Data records

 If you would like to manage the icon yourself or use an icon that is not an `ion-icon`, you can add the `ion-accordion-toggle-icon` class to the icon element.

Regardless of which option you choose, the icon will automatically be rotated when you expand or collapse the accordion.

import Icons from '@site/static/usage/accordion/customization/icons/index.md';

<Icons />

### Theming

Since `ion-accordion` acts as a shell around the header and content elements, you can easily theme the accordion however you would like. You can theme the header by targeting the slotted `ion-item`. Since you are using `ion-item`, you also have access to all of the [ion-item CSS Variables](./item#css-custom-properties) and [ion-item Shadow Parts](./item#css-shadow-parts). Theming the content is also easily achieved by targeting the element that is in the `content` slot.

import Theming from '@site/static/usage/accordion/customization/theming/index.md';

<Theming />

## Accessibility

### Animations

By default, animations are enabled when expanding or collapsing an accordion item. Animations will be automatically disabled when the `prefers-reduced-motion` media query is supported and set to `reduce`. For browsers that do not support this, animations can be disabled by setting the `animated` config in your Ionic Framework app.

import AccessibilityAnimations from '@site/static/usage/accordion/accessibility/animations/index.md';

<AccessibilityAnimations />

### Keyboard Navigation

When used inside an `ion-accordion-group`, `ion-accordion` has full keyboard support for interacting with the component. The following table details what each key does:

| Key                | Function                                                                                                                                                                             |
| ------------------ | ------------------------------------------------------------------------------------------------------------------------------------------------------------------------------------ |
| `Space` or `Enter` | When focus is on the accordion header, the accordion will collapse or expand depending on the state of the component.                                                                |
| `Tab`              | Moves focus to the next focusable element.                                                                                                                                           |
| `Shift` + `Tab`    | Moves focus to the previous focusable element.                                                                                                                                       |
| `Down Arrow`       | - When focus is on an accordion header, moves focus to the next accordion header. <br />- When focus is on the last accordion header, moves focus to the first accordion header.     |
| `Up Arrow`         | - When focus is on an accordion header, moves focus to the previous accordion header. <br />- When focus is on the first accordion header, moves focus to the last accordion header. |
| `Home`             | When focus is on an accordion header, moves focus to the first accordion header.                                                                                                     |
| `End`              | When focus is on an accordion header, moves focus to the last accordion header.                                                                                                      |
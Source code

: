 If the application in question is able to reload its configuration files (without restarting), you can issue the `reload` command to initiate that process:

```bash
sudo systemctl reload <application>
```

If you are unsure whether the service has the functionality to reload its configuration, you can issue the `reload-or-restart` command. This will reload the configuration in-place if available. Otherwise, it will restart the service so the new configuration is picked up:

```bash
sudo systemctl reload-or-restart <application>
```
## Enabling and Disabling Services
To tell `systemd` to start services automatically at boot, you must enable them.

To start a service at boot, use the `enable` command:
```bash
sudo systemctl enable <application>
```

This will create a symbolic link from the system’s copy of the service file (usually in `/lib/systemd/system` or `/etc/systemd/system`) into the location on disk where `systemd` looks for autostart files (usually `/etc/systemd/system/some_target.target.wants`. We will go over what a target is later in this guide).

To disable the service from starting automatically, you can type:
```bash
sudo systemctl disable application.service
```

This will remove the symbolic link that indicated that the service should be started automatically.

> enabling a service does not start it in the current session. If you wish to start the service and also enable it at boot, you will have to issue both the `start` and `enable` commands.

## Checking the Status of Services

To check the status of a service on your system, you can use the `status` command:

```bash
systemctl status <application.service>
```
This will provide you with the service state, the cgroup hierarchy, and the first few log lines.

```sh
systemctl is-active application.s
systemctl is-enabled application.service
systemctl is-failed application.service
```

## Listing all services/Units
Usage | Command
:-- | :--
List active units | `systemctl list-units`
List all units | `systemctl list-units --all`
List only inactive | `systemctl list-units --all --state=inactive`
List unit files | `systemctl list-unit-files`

• Task objective
Of the entries above, transcribe exactly those lines that fall between the line containing "<Theming />" and the line containing "the next accordion", together with those two lines.

• Response below
<Theming />

## Accessibility

### Animations

By default, animations are enabled when expanding or collapsing an accordion item. Animations will be automatically disabled when the `prefers-reduced-motion` media query is supported and set to `reduce`. For browsers that do not support this, animations can be disabled by setting the `animated` config in your Ionic Framework app.

import AccessibilityAnimations from '@site/static/usage/accordion/accessibility/animations/index.md';

<AccessibilityAnimations />

### Keyboard Navigation

When used inside an `ion-accordion-group`, `ion-accordion` has full keyboard support for interacting with the component. The following table details what each key does:

| Key                | Function                                                                                                                                                                             |
| ------------------ | ------------------------------------------------------------------------------------------------------------------------------------------------------------------------------------ |
| `Space` or `Enter` | When focus is on the accordion header, the accordion will collapse or expand depending on the state of the component.                                                                |
| `Tab`              | Moves focus to the next focusable element.                                                                                                                                           |
| `Shift` + `Tab`    | Moves focus to the previous focusable element.                                                                                                                                       |
| `Down Arrow`       | - When focus is on an accordion header, moves focus to the next accordion header. <br />- When focus is on the last accordion header, moves focus to the first accordion header.     |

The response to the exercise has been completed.